Saturday, October 30, 2010

Beware Gypsy Presbyteries

“Beware gypsy presbyteries!”

It has been fifty years since the warning was prophesied to the church in that city. It was one of the larger cities of the greater Pacific Northwest region, and the prophet declaring the word was known by the church of that city, and was respected. “Beware gypsy presbyteries!” he declared.

I’ve been thinking about that word, and I’m hearing God breathing on it for my region. In fact, I believe God is re-breathing that word to the entire Pacific Northwest. He’s probably saying it to more than just our region, but I have confidence that this is the season for the Northwest to hear it. Fifty years ago, the church didn’t hear, or they didn’t understand, and there was a price that was paid for their failure, but that’s not the story I’m telling here.

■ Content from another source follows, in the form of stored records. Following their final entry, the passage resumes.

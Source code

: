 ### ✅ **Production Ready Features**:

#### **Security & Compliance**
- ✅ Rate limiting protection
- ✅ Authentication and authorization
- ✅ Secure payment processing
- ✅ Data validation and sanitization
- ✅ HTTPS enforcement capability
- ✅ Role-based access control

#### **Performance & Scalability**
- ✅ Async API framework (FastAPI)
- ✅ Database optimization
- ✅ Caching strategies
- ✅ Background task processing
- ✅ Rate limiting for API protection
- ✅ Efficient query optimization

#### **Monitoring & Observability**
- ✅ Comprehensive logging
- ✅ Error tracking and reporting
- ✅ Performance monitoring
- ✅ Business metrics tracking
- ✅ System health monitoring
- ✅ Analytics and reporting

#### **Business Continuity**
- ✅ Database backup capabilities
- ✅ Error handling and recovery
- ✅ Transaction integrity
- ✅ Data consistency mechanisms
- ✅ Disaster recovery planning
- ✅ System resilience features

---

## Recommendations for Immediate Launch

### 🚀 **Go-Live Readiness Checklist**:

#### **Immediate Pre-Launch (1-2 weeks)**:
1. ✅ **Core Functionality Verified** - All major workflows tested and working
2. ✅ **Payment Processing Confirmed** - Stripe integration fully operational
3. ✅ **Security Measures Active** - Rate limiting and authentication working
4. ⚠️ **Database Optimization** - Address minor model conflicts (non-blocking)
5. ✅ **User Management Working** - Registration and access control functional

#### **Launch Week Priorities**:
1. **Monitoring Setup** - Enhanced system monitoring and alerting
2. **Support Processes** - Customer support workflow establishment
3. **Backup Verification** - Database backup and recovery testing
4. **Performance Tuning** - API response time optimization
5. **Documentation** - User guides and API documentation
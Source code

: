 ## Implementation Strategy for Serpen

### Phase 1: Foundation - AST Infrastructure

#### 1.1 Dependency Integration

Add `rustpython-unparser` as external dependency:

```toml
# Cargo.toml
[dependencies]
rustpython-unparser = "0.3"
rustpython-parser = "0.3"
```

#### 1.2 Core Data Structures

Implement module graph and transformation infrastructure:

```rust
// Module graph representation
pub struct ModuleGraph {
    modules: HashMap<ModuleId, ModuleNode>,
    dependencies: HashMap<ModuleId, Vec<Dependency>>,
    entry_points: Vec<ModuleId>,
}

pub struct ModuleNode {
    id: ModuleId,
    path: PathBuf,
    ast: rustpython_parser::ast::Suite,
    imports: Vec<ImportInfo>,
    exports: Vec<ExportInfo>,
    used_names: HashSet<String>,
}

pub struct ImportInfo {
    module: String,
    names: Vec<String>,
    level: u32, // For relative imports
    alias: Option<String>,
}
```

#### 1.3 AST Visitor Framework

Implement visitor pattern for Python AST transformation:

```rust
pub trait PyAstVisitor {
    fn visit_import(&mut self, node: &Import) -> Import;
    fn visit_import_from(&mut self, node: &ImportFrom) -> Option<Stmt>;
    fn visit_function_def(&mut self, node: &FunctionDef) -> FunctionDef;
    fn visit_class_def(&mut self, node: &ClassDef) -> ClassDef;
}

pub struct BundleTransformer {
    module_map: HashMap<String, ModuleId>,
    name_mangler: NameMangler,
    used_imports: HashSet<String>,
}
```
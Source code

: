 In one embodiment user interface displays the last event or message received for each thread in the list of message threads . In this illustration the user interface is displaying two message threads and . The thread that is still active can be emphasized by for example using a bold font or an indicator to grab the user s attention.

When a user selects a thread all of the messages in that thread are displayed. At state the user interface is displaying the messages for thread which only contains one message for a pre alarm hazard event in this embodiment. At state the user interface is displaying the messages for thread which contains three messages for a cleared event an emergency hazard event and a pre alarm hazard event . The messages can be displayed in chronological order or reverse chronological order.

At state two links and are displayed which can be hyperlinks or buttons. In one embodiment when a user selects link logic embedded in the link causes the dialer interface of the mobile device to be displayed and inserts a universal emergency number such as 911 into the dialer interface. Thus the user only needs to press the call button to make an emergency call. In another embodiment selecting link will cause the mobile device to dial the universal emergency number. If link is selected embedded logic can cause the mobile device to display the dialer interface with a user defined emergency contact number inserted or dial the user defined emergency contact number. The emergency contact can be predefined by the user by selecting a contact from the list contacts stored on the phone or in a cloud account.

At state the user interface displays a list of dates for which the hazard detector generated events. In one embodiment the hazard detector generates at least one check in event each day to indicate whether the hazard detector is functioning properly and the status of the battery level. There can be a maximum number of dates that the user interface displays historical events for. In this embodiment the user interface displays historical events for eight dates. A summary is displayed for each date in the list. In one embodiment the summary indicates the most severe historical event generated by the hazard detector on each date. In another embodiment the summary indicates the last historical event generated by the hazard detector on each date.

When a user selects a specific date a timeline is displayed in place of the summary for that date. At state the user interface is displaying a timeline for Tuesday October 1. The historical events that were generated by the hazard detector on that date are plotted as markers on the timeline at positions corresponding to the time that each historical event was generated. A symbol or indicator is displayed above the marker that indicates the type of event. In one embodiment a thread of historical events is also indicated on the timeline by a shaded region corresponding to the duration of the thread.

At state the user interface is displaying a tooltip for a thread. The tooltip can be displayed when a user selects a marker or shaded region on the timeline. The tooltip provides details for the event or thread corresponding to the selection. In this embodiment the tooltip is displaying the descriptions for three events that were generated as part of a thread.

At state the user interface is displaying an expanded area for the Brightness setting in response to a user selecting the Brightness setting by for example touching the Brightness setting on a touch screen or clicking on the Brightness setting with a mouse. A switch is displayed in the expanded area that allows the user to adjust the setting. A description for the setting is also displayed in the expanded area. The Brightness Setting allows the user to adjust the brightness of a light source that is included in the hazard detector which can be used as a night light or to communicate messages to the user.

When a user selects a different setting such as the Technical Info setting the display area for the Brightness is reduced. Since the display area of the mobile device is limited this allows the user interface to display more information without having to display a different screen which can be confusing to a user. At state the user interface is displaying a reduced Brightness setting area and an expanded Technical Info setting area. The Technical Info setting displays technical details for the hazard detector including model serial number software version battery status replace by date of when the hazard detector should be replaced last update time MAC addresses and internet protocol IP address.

But before I tell the story, I need to be clear about the position that I tell it from. I am not opposed to traveling ministries; I am not opposed to prophetic ministries. In fact, I have good friends in both camps, and I serve ministries that are in both camps. What I am about to say is not a declaration that such ministries are in error. That would be an untrue accusation. In fact, the very prophecy we’re discussing here was delivered by a traveling prophetic minister.

Think with me about that simple sentence: Beware gypsy presbyteries:

· Beware: watch out. There’s danger here. Be careful here; don’t get caught in it.
· Gypsy: in the less-politically-correct times of a half century ago, a gypsy was “a member of a people with dark skin and hair who speak Romany and who traditionally live by seasonal work and fortunetelling.” They traveled from place to place, with no roots in the places they visited, and no accountability in those places.
· Presbyteries: Bill Hamon defines a prophetic presbytery: when two or more prophets and/or prophetic ministers lay hands on and prophesy over an individual, a body, or a region, to minister a prophetic word, to identify gifts and placement in the Body or in leadership, to impart gifts and callings, or for ordaining to an office of ministry.

It’s probably worth mentioning that this a metaphor: I am not suggesting that there are either individual prophets or groups of prophets wandering from town to town performing fortune telling under the guise of prophetic ministry just to make a living. I’m sure that does occasionally happen, but again: that’s not the primary warning here.

These days, we have a large number of traveling prophets, visiting town after town, prophesying. I would expect that, like the gypsies of old, they were tempted to declare what people wanted to hear in order to generate better offerings, but again, that’s not the primary warning here.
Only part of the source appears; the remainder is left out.